• THE TASK: Your job is to copy all the entries precisely as they stand.

• DATA FOR THIS TASK:
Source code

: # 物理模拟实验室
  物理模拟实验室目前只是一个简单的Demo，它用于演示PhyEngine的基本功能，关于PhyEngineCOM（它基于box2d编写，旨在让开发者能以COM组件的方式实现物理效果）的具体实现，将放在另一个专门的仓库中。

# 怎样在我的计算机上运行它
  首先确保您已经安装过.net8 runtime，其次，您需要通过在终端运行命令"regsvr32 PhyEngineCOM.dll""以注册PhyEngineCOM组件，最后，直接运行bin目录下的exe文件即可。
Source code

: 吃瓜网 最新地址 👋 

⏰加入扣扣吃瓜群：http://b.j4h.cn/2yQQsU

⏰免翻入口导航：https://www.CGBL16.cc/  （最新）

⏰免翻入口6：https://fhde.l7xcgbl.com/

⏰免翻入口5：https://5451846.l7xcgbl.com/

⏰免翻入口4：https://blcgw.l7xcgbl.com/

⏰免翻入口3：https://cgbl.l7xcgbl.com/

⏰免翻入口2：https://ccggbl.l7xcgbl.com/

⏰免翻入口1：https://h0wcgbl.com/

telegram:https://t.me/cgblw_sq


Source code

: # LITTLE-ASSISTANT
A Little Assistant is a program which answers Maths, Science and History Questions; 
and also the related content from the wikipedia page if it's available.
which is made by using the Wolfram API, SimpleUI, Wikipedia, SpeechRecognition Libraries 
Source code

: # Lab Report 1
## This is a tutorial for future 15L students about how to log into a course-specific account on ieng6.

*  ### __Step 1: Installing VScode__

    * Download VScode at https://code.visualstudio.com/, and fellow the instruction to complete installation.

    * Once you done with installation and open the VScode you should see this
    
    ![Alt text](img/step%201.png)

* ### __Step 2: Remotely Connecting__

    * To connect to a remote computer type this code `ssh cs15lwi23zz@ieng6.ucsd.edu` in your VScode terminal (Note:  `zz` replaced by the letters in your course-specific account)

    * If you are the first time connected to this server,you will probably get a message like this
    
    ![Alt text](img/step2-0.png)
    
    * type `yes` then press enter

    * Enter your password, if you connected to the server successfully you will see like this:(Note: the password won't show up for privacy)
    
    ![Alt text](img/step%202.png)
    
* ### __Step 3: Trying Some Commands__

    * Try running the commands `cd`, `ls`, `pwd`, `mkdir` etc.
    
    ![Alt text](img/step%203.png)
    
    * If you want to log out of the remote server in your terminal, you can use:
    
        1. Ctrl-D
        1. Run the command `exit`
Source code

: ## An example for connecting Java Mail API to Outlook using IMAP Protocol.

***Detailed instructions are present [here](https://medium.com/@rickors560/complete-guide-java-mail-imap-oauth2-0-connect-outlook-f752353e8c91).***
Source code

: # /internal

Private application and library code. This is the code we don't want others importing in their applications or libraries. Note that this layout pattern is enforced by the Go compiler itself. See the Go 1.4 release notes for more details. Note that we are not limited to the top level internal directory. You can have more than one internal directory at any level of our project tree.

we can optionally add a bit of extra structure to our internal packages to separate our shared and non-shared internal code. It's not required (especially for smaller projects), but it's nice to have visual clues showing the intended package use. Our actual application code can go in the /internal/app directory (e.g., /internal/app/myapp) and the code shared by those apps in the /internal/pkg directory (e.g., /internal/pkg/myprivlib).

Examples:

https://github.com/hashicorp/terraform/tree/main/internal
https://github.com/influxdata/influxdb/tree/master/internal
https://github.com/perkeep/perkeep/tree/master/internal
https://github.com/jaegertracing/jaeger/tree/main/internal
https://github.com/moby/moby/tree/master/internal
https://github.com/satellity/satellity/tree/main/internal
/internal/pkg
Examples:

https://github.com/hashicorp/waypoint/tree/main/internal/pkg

• RESPONSE FOR THIS EXERCISE:
Source code

: # 物理模拟实验室
  物理模拟实验室目前只是一个简单的Demo，它用于演示PhyEngine的基本功能，关于PhyEngineCOM（它基于box2d编写，旨在让开发者能以COM组件的方式实现物理效果）的具体实现，将放在另一个专门的仓库中。

# 怎样在我的计算机上运行它
  首先确保您已经安装过.net8 runtime，其次，您需要通过在终端运行命令"regsvr32 PhyEngineCOM.dll""以注册PhyEngineCOM组件，最后，直接运行bin目录下的exe文件即可。
Source code

: 吃瓜网 最新地址 👋 

⏰加入扣扣吃瓜群：http://b.j4h.cn/2yQQsU

⏰免翻入口导航：https://www.CGBL16.cc/  （最新）

⏰免翻入口6：https://fhde.l7xcgbl.com/

⏰免翻入口5：https://5451846.l7xcgbl.com/

⏰免翻入口4：https://blcgw.l7xcgbl.com/

⏰免翻入口3：https://cgbl.l7xcgbl.com/

⏰免翻入口2：https://ccggbl.l7xcgbl.com/

⏰免翻入口1：https://h0wcgbl.com/

telegram:https://t.me/cgblw_sq


Source code

: # LITTLE-ASSISTANT
A Little Assistant is a program which answers Maths, Science and History Questions; 
and also the related content from the wikipedia page if it's available.
which is made by using the Wolfram API, SimpleUI, Wikipedia, SpeechRecognition Libraries 
Source code

: # Lab Report 1
## This is a tutorial for future 15L students about how to log into a course-specific account on ieng6.

*  ### __Step 1: Installing VScode__

    * Download VScode at https://code.visualstudio.com/, and fellow the instruction to complete installation.

    * Once you done with installation and open the VScode you should see this
    
    ![Alt text](img/step%201.png)

* ### __Step 2: Remotely Connecting__

    * To connect to a remote computer type this code `ssh cs15lwi23zz@ieng6.ucsd.edu` in your VScode terminal (Note:  `zz` replaced by the letters in your course-specific account)

    * If you are the first time connected to this server,you will probably get a message like this
    
    ![Alt text](img/step2-0.png)
    
    * type `yes` then press enter

    * Enter your password, if you connected to the server successfully you will see like this:(Note: the password won't show up for privacy)
    
    ![Alt text](img/step%202.png)
    
* ### __Step 3: Trying Some Commands__

    * Try running the commands `cd`, `ls`, `pwd`, `mkdir` etc.
    
    ![Alt text](img/step%203.png)
    
    * If you want to log out of the remote server in your terminal, you can use:
    
        1. Ctrl-D
        1. Run the command `exit`
Source code

: ## An example for connecting Java Mail API to Outlook using IMAP Protocol.

***Detailed instructions are present [here](https://medium.com/@rickors560/complete-guide-java-mail-imap-oauth2-0-connect-outlook-f752353e8c91).***
Source code

: # /internal

Private application and library code. This is the code we don't want others importing in their applications or libraries. Note that this layout pattern is enforced by the Go compiler itself. See the Go 1.4 release notes for more details. Note that we are not limited to the top level internal directory. You can have more than one internal directory at any level of our project tree.

we can optionally add a bit of extra structure to our internal packages to separate our shared and non-shared internal code. It's not required (especially for smaller projects), but it's nice to have visual clues showing the intended package use. Our actual application code can go in the /internal/app directory (e.g., /internal/app/myapp) and the code shared by those apps in the /internal/pkg directory (e.g., /internal/pkg/myprivlib).

Examples:

https://github.com/hashicorp/terraform/tree/main/internal
https://github.com/influxdata/influxdb/tree/master/internal
https://github.com/perkeep/perkeep/tree/master/internal
https://github.com/jaegertracing/jaeger/tree/main/internal
https://github.com/moby/moby/tree/master/internal
https://github.com/satellity/satellity/tree/main/internal
/internal/pkg
Examples:

https://github.com/hashicorp/waypoint/tree/main/internal/pkg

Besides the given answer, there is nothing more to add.